##### Data under study
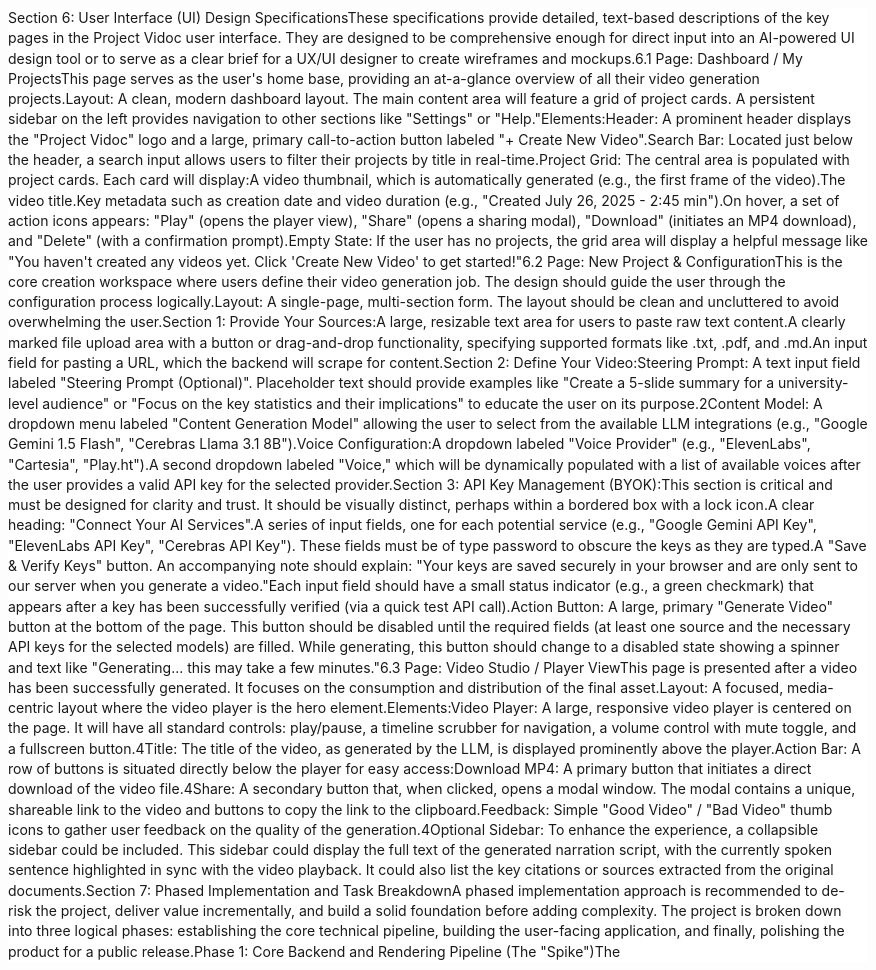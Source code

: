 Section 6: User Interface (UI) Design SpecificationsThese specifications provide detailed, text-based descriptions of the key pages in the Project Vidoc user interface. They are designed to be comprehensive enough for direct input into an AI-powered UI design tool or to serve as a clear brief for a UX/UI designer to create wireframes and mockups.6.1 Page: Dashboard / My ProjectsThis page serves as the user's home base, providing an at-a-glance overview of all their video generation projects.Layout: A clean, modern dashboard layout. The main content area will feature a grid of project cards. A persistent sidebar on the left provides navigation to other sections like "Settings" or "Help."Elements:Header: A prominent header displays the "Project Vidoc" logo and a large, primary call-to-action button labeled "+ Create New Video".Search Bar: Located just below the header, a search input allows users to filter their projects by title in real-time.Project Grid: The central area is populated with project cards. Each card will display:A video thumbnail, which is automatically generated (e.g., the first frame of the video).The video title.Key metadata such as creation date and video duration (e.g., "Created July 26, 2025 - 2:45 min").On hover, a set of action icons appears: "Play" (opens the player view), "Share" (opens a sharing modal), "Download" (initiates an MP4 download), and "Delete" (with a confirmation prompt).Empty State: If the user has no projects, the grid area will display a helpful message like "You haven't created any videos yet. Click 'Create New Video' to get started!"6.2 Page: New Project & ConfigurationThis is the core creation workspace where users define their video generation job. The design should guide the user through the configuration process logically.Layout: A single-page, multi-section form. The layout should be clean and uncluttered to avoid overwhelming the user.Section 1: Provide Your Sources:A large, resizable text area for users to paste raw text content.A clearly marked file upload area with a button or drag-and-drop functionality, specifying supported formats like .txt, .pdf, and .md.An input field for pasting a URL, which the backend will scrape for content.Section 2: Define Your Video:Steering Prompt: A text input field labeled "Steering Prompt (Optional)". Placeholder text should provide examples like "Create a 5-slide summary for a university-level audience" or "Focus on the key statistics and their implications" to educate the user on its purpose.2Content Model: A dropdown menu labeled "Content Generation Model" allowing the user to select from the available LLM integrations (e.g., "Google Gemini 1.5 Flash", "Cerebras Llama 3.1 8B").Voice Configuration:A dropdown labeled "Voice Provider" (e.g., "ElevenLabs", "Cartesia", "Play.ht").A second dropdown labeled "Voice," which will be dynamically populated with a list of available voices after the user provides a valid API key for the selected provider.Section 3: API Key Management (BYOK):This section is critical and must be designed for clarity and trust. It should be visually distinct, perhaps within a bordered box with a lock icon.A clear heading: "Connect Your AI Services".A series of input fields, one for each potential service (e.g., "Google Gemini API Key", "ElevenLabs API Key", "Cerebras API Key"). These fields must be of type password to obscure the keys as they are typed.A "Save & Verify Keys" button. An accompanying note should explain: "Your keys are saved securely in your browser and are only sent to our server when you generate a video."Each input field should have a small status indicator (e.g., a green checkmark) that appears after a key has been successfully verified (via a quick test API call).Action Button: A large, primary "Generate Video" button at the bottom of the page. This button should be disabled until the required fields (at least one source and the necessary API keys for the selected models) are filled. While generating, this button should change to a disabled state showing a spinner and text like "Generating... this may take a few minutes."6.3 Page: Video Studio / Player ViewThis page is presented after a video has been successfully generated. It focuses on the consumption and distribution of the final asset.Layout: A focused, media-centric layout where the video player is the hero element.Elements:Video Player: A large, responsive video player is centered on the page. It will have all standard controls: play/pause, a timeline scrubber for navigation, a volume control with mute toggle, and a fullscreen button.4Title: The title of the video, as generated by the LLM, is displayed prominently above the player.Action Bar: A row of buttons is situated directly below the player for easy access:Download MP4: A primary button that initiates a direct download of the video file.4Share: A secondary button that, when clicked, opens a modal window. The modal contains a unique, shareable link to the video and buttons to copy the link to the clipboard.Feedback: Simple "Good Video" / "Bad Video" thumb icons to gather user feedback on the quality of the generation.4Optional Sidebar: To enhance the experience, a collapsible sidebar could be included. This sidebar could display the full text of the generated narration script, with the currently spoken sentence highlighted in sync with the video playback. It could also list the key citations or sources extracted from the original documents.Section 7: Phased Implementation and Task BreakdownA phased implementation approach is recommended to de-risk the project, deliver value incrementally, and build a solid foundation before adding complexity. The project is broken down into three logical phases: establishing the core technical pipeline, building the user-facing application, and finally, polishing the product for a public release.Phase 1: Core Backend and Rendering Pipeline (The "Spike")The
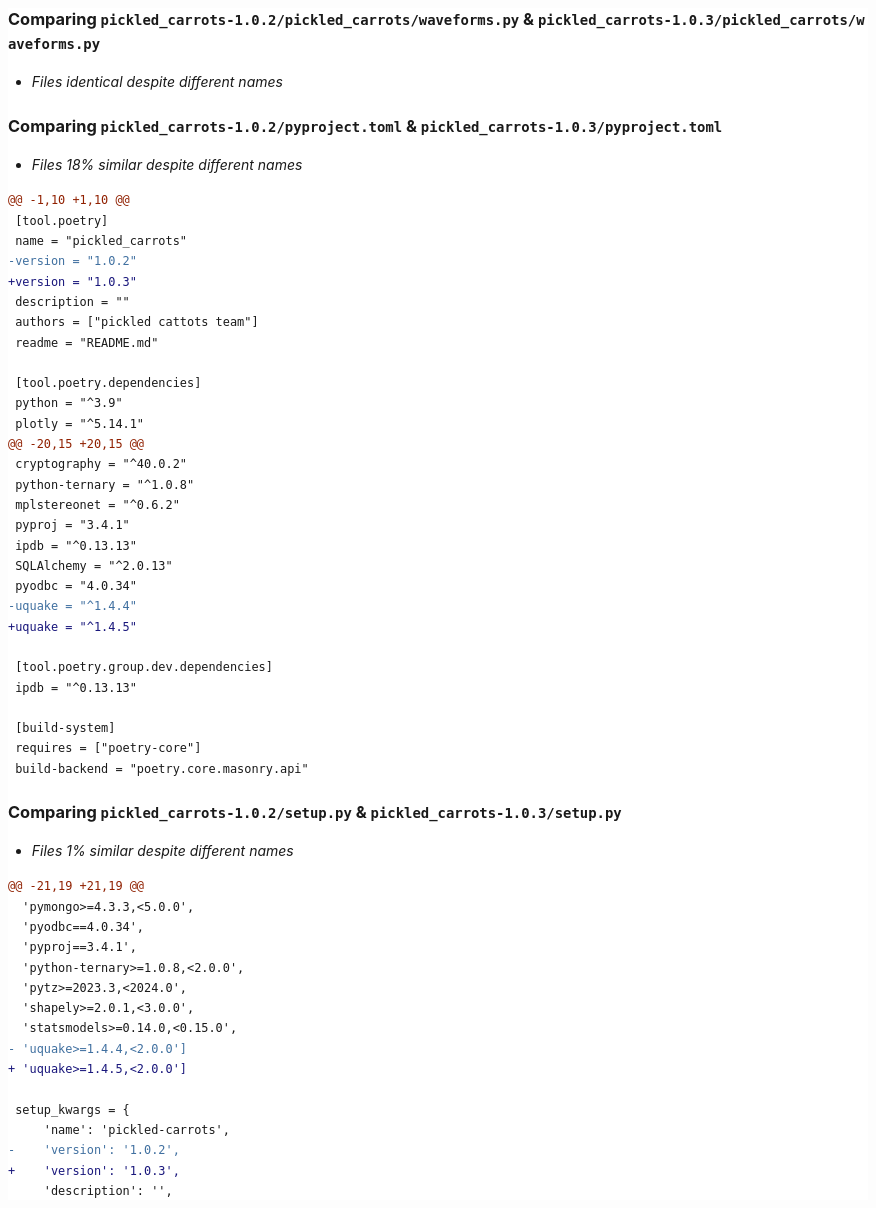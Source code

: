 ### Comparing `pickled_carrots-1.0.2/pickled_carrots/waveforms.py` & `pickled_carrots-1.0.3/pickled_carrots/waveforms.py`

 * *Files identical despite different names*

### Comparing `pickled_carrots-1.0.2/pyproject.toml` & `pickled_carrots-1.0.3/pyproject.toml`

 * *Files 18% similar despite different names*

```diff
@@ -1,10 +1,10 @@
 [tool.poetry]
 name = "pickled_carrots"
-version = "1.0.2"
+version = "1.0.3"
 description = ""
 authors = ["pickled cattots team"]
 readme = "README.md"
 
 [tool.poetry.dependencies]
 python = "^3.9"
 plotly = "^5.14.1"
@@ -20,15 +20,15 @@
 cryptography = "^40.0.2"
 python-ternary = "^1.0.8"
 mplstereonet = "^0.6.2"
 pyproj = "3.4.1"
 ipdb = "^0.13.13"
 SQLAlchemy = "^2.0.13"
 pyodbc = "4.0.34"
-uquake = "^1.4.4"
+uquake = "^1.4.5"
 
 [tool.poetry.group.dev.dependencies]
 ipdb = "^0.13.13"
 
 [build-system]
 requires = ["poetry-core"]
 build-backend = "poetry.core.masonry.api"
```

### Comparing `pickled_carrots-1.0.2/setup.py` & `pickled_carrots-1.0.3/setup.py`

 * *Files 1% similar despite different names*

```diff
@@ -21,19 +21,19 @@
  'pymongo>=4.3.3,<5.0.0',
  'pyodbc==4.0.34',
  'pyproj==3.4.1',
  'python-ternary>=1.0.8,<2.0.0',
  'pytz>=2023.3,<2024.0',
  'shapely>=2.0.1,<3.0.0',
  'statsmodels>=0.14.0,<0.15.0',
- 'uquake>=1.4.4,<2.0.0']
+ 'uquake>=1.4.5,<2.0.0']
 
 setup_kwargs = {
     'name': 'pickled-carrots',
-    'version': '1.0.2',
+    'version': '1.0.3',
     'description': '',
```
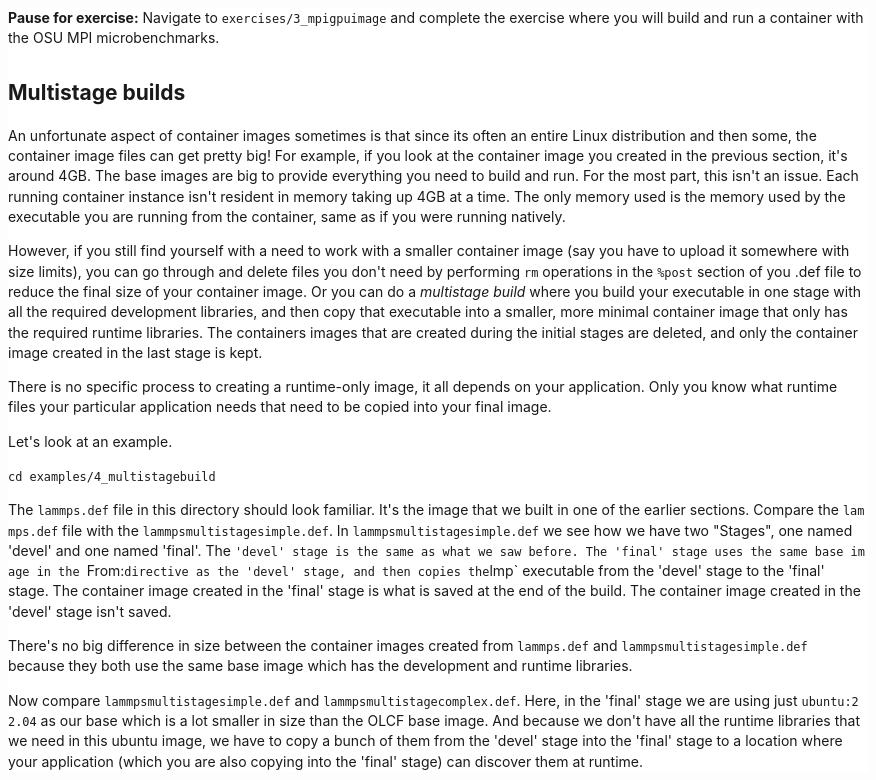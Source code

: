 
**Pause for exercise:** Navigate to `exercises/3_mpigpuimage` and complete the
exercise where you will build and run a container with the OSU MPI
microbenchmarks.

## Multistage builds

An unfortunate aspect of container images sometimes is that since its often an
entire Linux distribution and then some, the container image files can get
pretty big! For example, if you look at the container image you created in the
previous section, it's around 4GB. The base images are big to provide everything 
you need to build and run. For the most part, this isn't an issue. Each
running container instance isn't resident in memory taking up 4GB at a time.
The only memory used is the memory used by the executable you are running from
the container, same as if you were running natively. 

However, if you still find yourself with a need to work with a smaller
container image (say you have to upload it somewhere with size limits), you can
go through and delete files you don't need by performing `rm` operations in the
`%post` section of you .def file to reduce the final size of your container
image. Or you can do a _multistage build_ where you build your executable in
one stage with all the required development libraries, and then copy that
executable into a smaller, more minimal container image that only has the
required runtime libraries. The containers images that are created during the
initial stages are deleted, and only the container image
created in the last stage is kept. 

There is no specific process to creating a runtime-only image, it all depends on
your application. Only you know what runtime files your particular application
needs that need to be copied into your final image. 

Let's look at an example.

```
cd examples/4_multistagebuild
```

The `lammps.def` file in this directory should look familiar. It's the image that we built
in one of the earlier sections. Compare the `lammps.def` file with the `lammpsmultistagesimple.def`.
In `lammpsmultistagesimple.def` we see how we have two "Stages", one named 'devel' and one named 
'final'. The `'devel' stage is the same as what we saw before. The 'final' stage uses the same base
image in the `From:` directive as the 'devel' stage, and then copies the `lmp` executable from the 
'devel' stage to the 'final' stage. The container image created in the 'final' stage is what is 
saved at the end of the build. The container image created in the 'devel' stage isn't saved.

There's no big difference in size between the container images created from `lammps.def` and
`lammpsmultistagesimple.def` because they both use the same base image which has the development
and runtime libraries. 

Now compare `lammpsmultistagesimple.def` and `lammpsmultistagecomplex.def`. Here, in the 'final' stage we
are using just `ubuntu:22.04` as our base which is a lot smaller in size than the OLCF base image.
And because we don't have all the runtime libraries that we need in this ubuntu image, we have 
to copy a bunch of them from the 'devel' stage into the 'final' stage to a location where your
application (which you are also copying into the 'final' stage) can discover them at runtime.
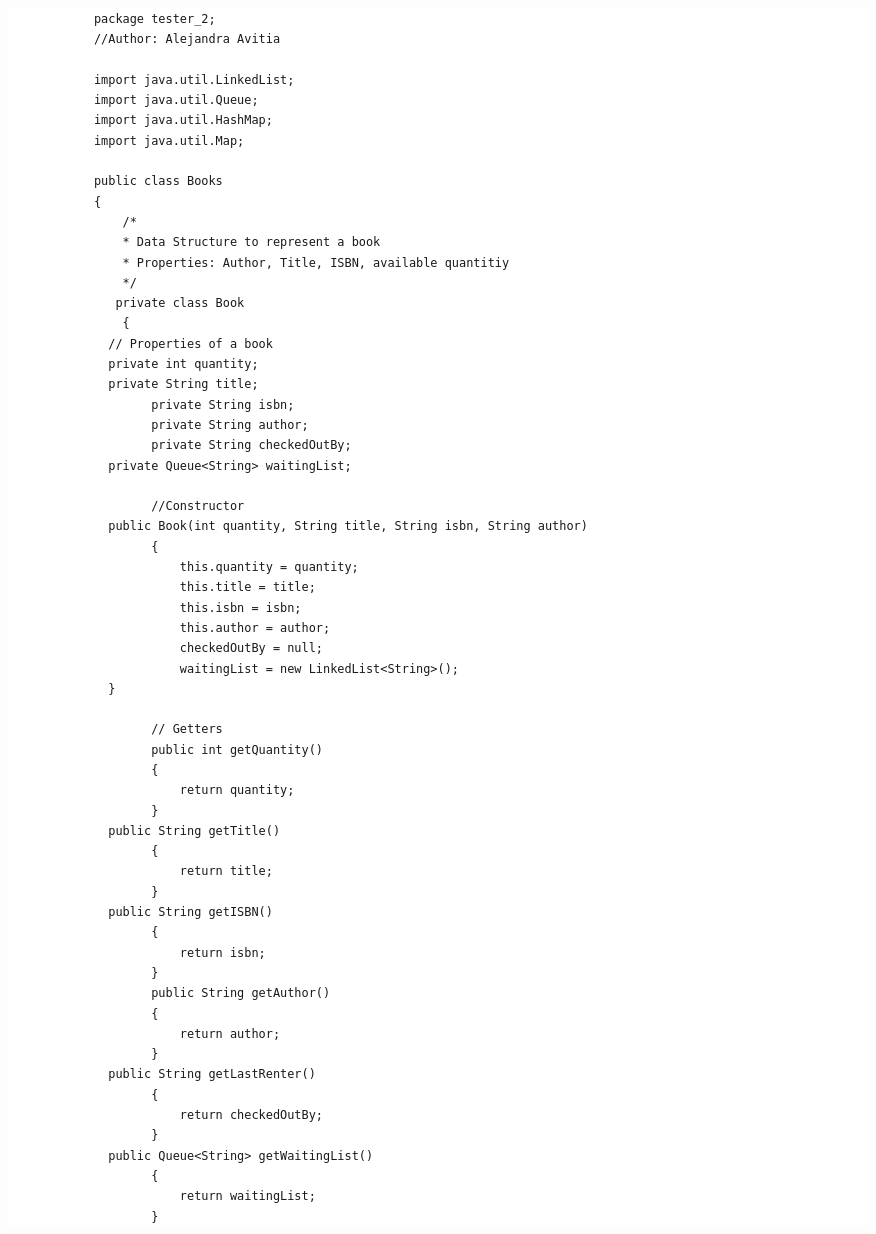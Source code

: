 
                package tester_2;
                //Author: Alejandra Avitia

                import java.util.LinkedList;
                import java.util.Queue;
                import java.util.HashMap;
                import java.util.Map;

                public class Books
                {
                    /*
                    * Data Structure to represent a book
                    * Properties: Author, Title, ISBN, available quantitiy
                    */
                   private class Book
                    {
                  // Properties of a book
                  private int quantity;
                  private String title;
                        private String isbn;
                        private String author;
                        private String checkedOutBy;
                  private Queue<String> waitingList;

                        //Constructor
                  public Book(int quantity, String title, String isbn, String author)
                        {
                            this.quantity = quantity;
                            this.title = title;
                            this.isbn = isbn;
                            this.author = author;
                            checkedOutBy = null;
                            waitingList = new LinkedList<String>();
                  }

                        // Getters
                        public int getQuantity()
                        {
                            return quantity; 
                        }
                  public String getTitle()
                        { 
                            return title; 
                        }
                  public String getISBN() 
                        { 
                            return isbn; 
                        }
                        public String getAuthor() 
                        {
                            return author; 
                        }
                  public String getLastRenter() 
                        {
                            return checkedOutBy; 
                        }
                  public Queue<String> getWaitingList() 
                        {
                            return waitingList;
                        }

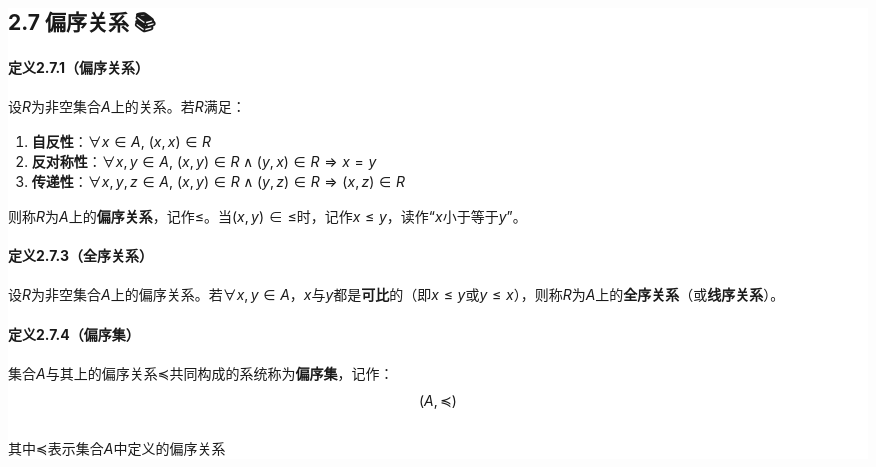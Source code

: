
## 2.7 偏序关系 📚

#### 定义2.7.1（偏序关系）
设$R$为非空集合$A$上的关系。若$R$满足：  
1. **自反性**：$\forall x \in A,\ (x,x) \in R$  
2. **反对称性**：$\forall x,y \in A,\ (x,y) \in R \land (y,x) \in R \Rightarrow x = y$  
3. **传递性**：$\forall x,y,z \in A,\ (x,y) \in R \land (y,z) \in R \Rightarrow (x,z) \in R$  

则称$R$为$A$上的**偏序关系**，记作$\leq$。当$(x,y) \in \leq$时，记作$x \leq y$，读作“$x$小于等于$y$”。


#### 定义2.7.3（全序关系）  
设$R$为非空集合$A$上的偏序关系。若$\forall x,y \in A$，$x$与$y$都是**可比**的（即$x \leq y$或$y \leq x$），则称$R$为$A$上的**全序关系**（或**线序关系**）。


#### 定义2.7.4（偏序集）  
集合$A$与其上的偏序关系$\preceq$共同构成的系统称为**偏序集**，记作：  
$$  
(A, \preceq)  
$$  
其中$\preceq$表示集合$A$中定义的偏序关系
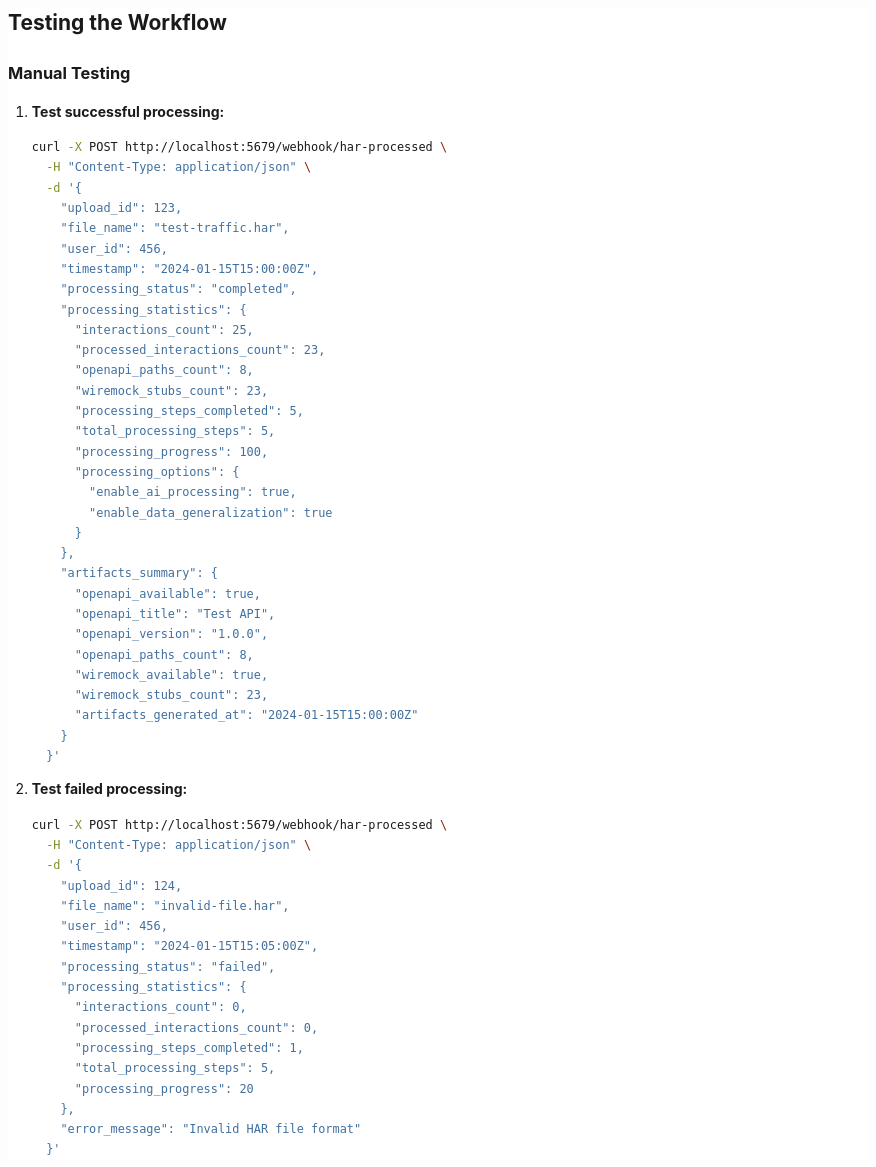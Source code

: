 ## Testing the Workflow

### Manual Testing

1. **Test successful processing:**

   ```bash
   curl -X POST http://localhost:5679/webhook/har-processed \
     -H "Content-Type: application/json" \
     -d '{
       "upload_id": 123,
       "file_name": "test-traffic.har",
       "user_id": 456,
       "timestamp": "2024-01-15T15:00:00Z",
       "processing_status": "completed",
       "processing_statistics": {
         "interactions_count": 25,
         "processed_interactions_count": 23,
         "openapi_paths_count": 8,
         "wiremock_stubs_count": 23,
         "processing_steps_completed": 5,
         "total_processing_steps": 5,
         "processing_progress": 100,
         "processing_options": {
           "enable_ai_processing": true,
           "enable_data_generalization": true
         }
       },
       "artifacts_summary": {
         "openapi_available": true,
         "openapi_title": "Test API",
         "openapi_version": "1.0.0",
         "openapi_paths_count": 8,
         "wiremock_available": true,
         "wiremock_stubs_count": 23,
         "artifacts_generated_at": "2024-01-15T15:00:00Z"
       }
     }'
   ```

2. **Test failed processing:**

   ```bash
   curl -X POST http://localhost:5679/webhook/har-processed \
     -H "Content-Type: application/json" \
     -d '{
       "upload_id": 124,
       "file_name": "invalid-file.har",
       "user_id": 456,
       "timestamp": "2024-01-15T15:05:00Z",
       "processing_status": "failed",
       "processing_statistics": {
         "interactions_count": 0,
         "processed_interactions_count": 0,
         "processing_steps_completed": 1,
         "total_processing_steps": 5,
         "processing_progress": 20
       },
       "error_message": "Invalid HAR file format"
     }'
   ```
##########
From the records above, write out exactly the lines that begin at the line with "uses the same base" and end at the line with "Properties of a book". Pictures must not appear in the output.

Response box:
'final'. The `'devel' stage is the same as what we saw before. The 'final' stage uses the same base
image in the `From:` directive as the 'devel' stage, and then copies the `lmp` executable from the 
'devel' stage to the 'final' stage. The container image created in the 'final' stage is what is 
saved at the end of the build. The container image created in the 'devel' stage isn't saved.

There's no big difference in size between the container images created from `lammps.def` and
`lammpsmultistagesimple.def` because they both use the same base image which has the development
and runtime libraries. 

Now compare `lammpsmultistagesimple.def` and `lammpsmultistagecomplex.def`. Here, in the 'final' stage we
are using just `ubuntu:22.04` as our base which is a lot smaller in size than the OLCF base image.
And because we don't have all the runtime libraries that we need in this ubuntu image, we have 
to copy a bunch of them from the 'devel' stage into the 'final' stage to a location where your
application (which you are also copying into the 'final' stage) can discover them at runtime.
Source code

: 
                package tester_2;
                //Author: Alejandra Avitia

                import java.util.LinkedList;
                import java.util.Queue;
                import java.util.HashMap;
                import java.util.Map;

                public class Books
                {
                    /*
                    * Data Structure to represent a book
                    * Properties: Author, Title, ISBN, available quantitiy
                    */
                   private class Book
                    {
                  // Properties of a book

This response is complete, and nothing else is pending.